Considering all the new food I’ve eaten in the past year or so, it’s become extremely difficult for me to find anything new or interesting in a conventional restaurant. Luckily, the One Eared Stag is anything but conventional. If you’re in the mood for an adventurous meal with ingredients that will raise your eyebrows, this is the one of the best spots in Atlanta to find it right now.
Me and the GF had a great meal there last weekend, and I was fortunate enough to try 3 dishes that were brand new to my palate. We started with a “season’s end heirloom tomato tart” with mustard, truffle, and goat cheese. I’ve had quite a few sweet dessert tarts in my life, but never a savory tart like this. The pastry was perfectly buttery/flaky, and the thin-sliced heirloom tomatoes worked extremely well with the dollop of creamy goat cheese on top. I’m not quite sure where the mustard and truffle came in, but I could have eaten another one of these on my own – it was excellent.

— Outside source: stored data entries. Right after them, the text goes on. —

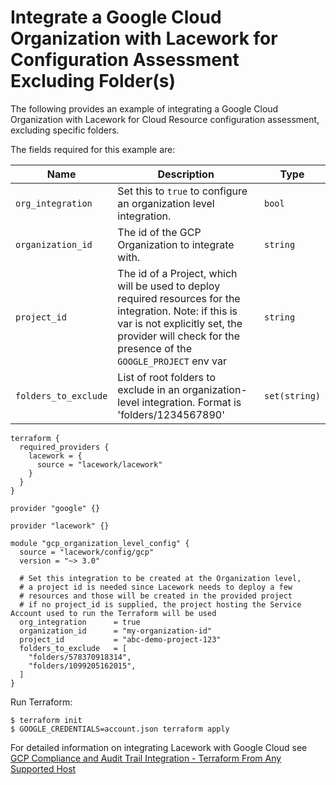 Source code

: # Integrate a Google Cloud Organization with Lacework for Configuration Assessment Excluding Folder(s)
The following provides an example of integrating a Google Cloud Organization with Lacework for Cloud Resource configuration assessment, excluding specific folders.

The fields required for this example are:

| Name | Description | Type |
|------|-------------|------|
| `org_integration` | Set this to `true` to configure an organization level integration. | `bool` |
| `organization_id` | The id of the GCP Organization to integrate with. | `string` |
| `project_id` | The id of a Project, which will be used to deploy required resources for the integration. Note: if this is var is not explicitly set, the provider will check for the presence of the `GOOGLE_PROJECT` env var | `string` |
| `folders_to_exclude` | List of root folders to exclude in an organization-level integration.  Format is 'folders/1234567890' | `set(string)` |


```hcl
terraform {
  required_providers {
    lacework = {
      source = "lacework/lacework"
    }
  }
}

provider "google" {}

provider "lacework" {}

module "gcp_organization_level_config" {
  source = "lacework/config/gcp"
  version = "~> 3.0"
  
  # Set this integration to be created at the Organization level,
  # a project id is needed since Lacework needs to deploy a few
  # resources and those will be created in the provided project
  # if no project_id is supplied, the project hosting the Service Account used to run the Terraform will be used
  org_integration      = true
  organization_id      = "my-organization-id"
  project_id           = "abc-demo-project-123"
  folders_to_exclude   = [
    "folders/578370918314", 
    "folders/1099205162015",
  ] 
}
```

Run Terraform:
```
$ terraform init
$ GOOGLE_CREDENTIALS=account.json terraform apply
```

For detailed information on integrating Lacework with Google Cloud see [GCP Compliance and Audit Trail Integration - Terraform From Any Supported Host](https://docs.lacework.com/onboarding/gcp-compliance-and-audit-log-integration-terraform-from-any-supported-host)
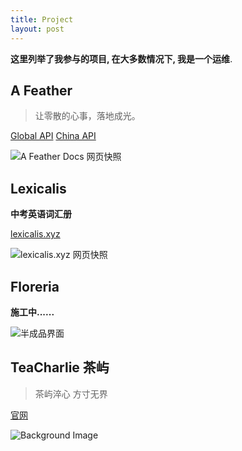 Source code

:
 ```yaml
---
title: Project
layout: post
---
```


**这里列举了我参与的项目, 在大多数情况下, 我是一个运维**.

## A Feather
> 让零散的心事，落地成光。

[Global API](https://api.afeather.org/v0/sentence/get)
[China API](https://api.afeather.cn/v0/sentence/get)

![A Feather Docs 网页快照](https://bucket.itedev.com/blog/7167b616001b4adf8e1bdeabbfe65460.avif)

## Lexicalis
**中考英语词汇册**

[lexicalis.xyz](https://lexicalis.xyz/)

![lexicalis.xyz 网页快照](https://bucket.itedev.com/blog/3bc9c53ae08f4b23aa9e0d32cc7646d5.avif)


## Floreria
**施工中......**

![半成品界面](https://bucket.itedev.com/blog/83dd560e727b4dc7929accc4c68c985f.avif)

## TeaCharlie 茶屿
> 茶屿淬心 方寸无界

[官网](https://www.teacharlie.com/)

![Background Image](https://static.teacharlie.com/5df6221ca43e0a04e49bb4ccf290dfe4.jpg) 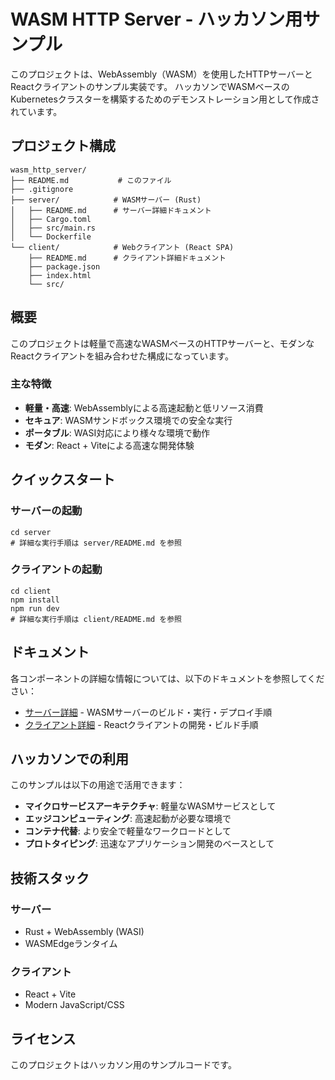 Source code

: # WASM HTTP Server - ハッカソン用サンプル

このプロジェクトは、WebAssembly（WASM）を使用したHTTPサーバーとReactクライアントのサンプル実装です。
ハッカソンでWASMベースのKubernetesクラスターを構築するためのデモンストレーション用として作成されています。

## プロジェクト構成

```text
wasm_http_server/
├── README.md           # このファイル
├── .gitignore
├── server/            # WASMサーバー (Rust)
│   ├── README.md      # サーバー詳細ドキュメント
│   ├── Cargo.toml
│   ├── src/main.rs
│   └── Dockerfile
└── client/            # Webクライアント (React SPA)
    ├── README.md      # クライアント詳細ドキュメント
    ├── package.json
    ├── index.html
    └── src/
```

## 概要

このプロジェクトは軽量で高速なWASMベースのHTTPサーバーと、モダンなReactクライアントを組み合わせた構成になっています。

### 主な特徴

- **軽量・高速**: WebAssemblyによる高速起動と低リソース消費
- **セキュア**: WASMサンドボックス環境での安全な実行
- **ポータブル**: WASI対応により様々な環境で動作
- **モダン**: React + Viteによる高速な開発体験

## クイックスタート

### サーバーの起動

```shell
cd server
# 詳細な実行手順は server/README.md を参照
```

### クライアントの起動

```shell
cd client
npm install
npm run dev
# 詳細な実行手順は client/README.md を参照
```

## ドキュメント

各コンポーネントの詳細な情報については、以下のドキュメントを参照してください：

- [サーバー詳細](./server/README.md) - WASMサーバーのビルド・実行・デプロイ手順
- [クライアント詳細](./client/README.md) - Reactクライアントの開発・ビルド手順

## ハッカソンでの利用

このサンプルは以下の用途で活用できます：

- **マイクロサービスアーキテクチャ**: 軽量なWASMサービスとして
- **エッジコンピューティング**: 高速起動が必要な環境で
- **コンテナ代替**: より安全で軽量なワークロードとして
- **プロトタイピング**: 迅速なアプリケーション開発のベースとして

## 技術スタック

### サーバー

- Rust + WebAssembly (WASI)
- WASMEdgeランタイム

### クライアント

- React + Vite
- Modern JavaScript/CSS

## ライセンス

このプロジェクトはハッカソン用のサンプルコードです。
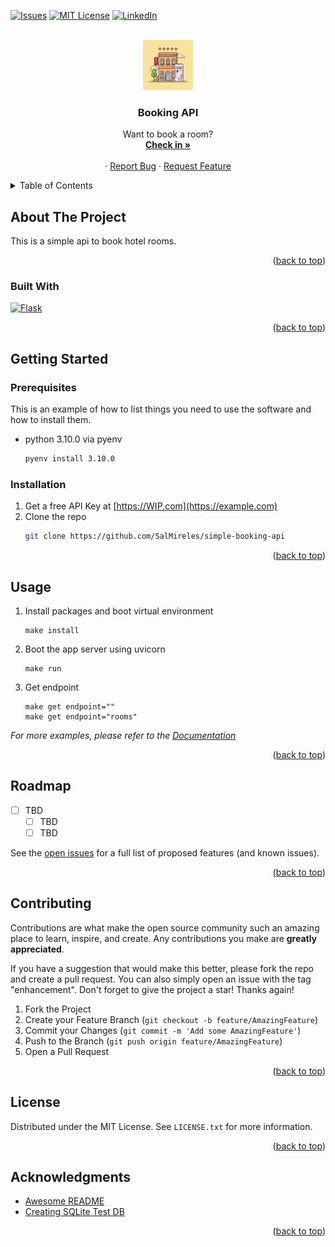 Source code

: <div id="top"></div>

<!--
*** https://www.markdownguide.org/basic-syntax/#reference-style-links
-->

[![Issues][issues-shield]][issues-url]
[![MIT License][license-shield]][license-url]
[![LinkedIn][linkedin-shield]][linkedin-url]



<!-- PROJECT LOGO -->
<br />
<div align="center">
  <a href="https://github.com/SalMireles/simple-booking-api">
    <img src="images/hotel.jpg" alt="Logo" width="80" height="80">
  </a>

  <h3 align="center">Booking API</h3>

  <p align="center">
    Want to book a room?
    <br />
    <a href="https://github.com/SalMireles/simple-booking-api"><strong>Check in »</strong></a>
    <br />
    <br />
    ·
    <a href="https://github.com/SalMireles/simple-booking-api/issues">Report Bug</a>
    ·
    <a href="https://github.com/SalMireles/simple-booking-api/issues">Request Feature</a>
  </p>
</div>



<!-- TABLE OF CONTENTS -->
<details>
  <summary>Table of Contents</summary>
  <ol>
    <li>
      <a href="#about-the-project">About The Project</a>
      <ul>
        <li><a href="#built-with">Built With</a></li>
      </ul>
    </li>
    <li>
      <a href="#getting-started">Getting Started</a>
      <ul>
        <li><a href="#prerequisites">Prerequisites</a></li>
        <li><a href="#installation">Installation</a></li>
      </ul>
    </li>
    <li><a href="#usage">Usage</a></li>
    <li><a href="#roadmap">Roadmap</a></li>
    <li><a href="#contributing">Contributing</a></li>
    <li><a href="#license">License</a></li>
    <li><a href="#acknowledgments">Acknowledgments</a></li>
  </ol>
</details>



<!-- ABOUT THE PROJECT -->
## About The Project
<!-- [![Product Name Screen Shot][product-screenshot]](https://example.com) -->

This is a simple api to book hotel rooms.

<p align="right">(<a href="#top">back to top</a>)</p>


### Built With

  [![Flask][flask-shield]][flask-url]

<p align="right">(<a href="#top">back to top</a>)</p>



<!-- GETTING STARTED -->
## Getting Started

### Prerequisites

This is an example of how to list things you need to use the software and how to install them.
* python 3.10.0 via pyenv
  ```sh
  pyenv install 3.10.0
  ```

### Installation

1. Get a free API Key at [https://WIP.com](https://example.com)
2. Clone the repo
   ```sh
   git clone https://github.com/SalMireles/simple-booking-api
   ```

<p align="right">(<a href="#top">back to top</a>)</p>



<!-- USAGE EXAMPLES -->
## Usage

1. Install packages and boot virtual environment
   ```make
   make install
   ```
2. Boot the app server using uvicorn
   ```make
   make run
   ```
3. Get endpoint
   ```make
   make get endpoint=""
   make get endpoint="rooms"
   ```

_For more examples, please refer to the [Documentation](https://example.com)_

<p align="right">(<a href="#top">back to top</a>)</p>



<!-- ROADMAP -->
## Roadmap

- [ ] TBD
    - [ ] TBD
    - [ ] TBD

See the [open issues](https://github.com/SalMireles/simple-booking-api/issues) for a full list of proposed features (and known issues).

<p align="right">(<a href="#top">back to top</a>)</p>



<!-- CONTRIBUTING -->
## Contributing

Contributions are what make the open source community such an amazing place to learn, inspire, and create. Any contributions you make are **greatly appreciated**.

If you have a suggestion that would make this better, please fork the repo and create a pull request. You can also simply open an issue with the tag "enhancement".
Don't forget to give the project a star! Thanks again!

1. Fork the Project
2. Create your Feature Branch (`git checkout -b feature/AmazingFeature`)
3. Commit your Changes (`git commit -m 'Add some AmazingFeature'`)
4. Push to the Branch (`git push origin feature/AmazingFeature`)
5. Open a Pull Request

<p align="right">(<a href="#top">back to top</a>)</p>



<!-- LICENSE -->
## License

Distributed under the MIT License. See `LICENSE.txt` for more information.

<p align="right">(<a href="#top">back to top</a>)</p>




<!-- ACKNOWLEDGMENTS -->
## Acknowledgments

* [Awesome README](https://github.com/othneildrew/Best-README-Template/blob/master/README.md)
* [Creating SQLite Test DB](https://www.quackit.com/sqlite/tutorial/create_a_relationship.cfm)

<p align="right">(<a href="#top">back to top</a>)</p>



<!-- MARKDOWN LINKS & IMAGES -->
<!-- https://www.markdownguide.org/basic-syntax/#reference-style-links -->
<!-- https://github.com/Ileriayo/markdown-badges -->

[issues-shield]: https://img.shields.io/github/issues/SalMireles/simple-booking-api.svg?style=for-the-badge

[issues-url]: https://github.com/SalMireles/simple-booking-api/issues

[license-shield]: https://img.shields.io/github/license/SalMireles/simple-booking-api.svg?style=for-the-badge

[license-url]: https://github.com/SalMireles/simple-booking-api/blob/master/LICENSE.txt

[linkedin-shield]: https://img.shields.io/badge/-LinkedIn-black.svg?style=for-the-badge&logo=linkedin&colorB=555

[linkedin-url]: https://www.linkedin.com/in/salvador-mireles-b64908123/

[product-screenshot]: images/cloud.jpg

[flask-shield]: https://img.shields.io/badge/flask-%23000.svg?style=for-the-badge&logo=flask&logoColor=white

[flask-url]: https://flask.palletsprojects.com/en/2.1.x/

Before we got to the main course, we also had a Eden Farms trotter terrine with peach preserves and pistachios. I love the combination of terrines, pates, etc. with a sweet element, and this one was no exception. I’d never experienced a terrine made from trotters (pig’s feet), and the result was a little chunkier/fattier than others I’ve tried. It was almost like a much better version of souse, with a peppery bite that was enhanced by the peach preserves. The crumbled pistachios also added a nice crunch – good stuff.
Our main course contained an ingredient I wanted to try during my original blog, but never had the chance to: oxtail. The dish was called a “Brasstown oxtail parmentier, with whipped potatoes and chard scallions.” I had no clue what a “parmentier” was, and our server explained that it was much like a shepherd’s pie, with a layer of shredded oxtail covered by whipped potatoes then broiled. Fortunately, it tasted as good as it sounded. The oxtail had a pulled pork-like texture with a slightly salty flavor that paired well with the ultra-creamy, buttery whipped potatoes, and the chard scallions on top reminded me of sauteed green onions. Me and the GF agreed that this was one of the better dishes we’ve had in awhile, so if you see it on the menu, definitely try it.
Since I was still wondering what a parmentier was, I decided to do some research. According to Wikipedia, it’s a dish that’s basically the classic French version of a shepherd’s pie. It’s named after Antoine-Augustin Parmentier, who is “remembered as a vocal promoter of the potato as a food source in France and throughout Europe.” The dish hachis parmentier refers to the version made with mashed potato and diced meat.
I love learning things like this about food – it’s almost as fun as eating it.